WORK TO COMPLETE: Search the material for "diagram" and copy each line in which it is found.

RECORD SET:
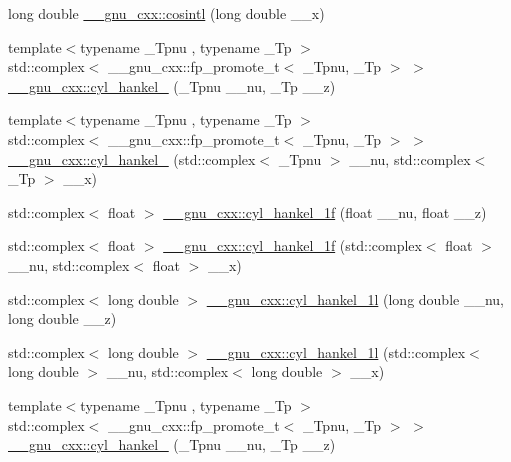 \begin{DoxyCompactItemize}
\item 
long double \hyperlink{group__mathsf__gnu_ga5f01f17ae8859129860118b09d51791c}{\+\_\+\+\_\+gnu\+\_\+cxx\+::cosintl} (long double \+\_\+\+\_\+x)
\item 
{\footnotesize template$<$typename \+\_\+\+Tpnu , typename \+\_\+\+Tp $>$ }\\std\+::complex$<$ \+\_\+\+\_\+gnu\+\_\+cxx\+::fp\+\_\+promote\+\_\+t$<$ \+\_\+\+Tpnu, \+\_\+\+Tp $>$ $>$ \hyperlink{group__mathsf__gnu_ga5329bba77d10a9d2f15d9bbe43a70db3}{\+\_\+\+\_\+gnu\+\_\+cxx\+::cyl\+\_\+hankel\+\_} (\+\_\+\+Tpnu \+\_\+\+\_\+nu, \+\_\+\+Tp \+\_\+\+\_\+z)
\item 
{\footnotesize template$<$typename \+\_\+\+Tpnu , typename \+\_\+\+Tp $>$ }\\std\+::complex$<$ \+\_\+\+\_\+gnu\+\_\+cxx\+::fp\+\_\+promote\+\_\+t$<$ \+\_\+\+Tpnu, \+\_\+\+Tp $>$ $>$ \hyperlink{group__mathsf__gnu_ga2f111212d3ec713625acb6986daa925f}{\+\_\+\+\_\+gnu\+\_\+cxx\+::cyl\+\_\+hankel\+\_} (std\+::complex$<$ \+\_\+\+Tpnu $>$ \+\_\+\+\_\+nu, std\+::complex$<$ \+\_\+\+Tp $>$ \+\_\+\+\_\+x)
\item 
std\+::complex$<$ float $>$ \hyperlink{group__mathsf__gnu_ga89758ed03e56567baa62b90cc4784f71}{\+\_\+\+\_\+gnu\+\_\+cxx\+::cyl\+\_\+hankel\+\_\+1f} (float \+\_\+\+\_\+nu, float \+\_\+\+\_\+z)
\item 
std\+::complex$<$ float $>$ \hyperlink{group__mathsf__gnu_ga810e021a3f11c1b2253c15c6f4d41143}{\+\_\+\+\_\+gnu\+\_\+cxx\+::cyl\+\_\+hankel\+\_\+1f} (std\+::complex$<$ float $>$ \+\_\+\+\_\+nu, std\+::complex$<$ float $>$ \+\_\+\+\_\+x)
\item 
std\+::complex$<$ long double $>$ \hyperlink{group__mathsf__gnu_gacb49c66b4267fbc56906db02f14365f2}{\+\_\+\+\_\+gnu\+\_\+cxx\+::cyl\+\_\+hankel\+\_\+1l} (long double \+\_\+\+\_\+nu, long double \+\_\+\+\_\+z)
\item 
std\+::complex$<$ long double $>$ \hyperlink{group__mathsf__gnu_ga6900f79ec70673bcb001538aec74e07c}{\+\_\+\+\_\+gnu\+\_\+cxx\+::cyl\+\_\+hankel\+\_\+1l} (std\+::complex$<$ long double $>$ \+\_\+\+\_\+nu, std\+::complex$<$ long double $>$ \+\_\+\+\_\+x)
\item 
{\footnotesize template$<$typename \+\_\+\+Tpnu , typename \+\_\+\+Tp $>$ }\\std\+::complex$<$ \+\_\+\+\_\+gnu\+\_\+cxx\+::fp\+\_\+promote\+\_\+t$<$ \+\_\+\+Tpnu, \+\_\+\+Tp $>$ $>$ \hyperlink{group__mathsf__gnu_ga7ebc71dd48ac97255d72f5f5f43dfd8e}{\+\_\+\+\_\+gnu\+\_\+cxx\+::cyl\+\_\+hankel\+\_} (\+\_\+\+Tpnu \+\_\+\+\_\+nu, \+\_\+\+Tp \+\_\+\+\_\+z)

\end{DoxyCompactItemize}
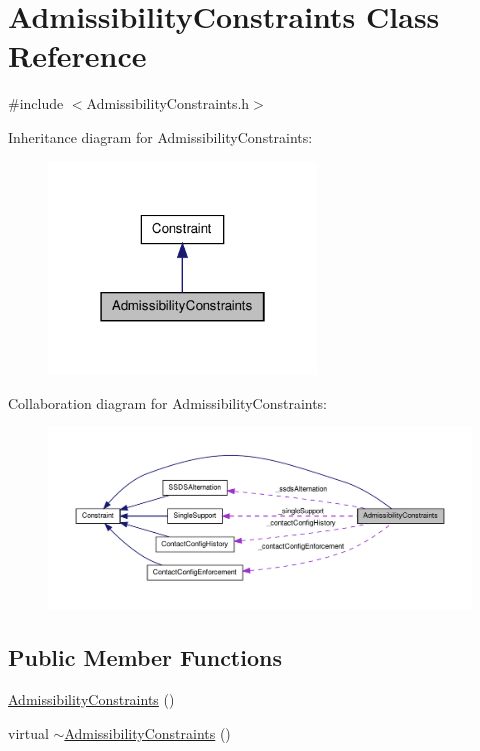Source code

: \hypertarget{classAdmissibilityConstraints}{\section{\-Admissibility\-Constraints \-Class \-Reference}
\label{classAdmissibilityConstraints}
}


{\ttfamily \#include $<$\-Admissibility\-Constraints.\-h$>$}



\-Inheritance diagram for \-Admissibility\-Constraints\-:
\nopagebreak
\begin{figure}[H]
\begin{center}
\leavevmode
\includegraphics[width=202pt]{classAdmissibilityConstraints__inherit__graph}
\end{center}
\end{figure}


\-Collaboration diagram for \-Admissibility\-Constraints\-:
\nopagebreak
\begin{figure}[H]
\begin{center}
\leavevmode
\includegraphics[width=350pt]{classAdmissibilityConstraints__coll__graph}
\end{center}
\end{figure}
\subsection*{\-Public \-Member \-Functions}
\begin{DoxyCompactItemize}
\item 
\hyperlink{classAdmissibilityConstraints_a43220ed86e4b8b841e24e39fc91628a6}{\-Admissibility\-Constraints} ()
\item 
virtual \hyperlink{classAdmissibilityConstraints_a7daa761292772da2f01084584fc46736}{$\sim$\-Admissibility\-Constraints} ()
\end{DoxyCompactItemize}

RESULT FOR THIS TASK:
\-Inheritance diagram for \-Admissibility\-Constraints\-:
\-Collaboration diagram for \-Admissibility\-Constraints\-:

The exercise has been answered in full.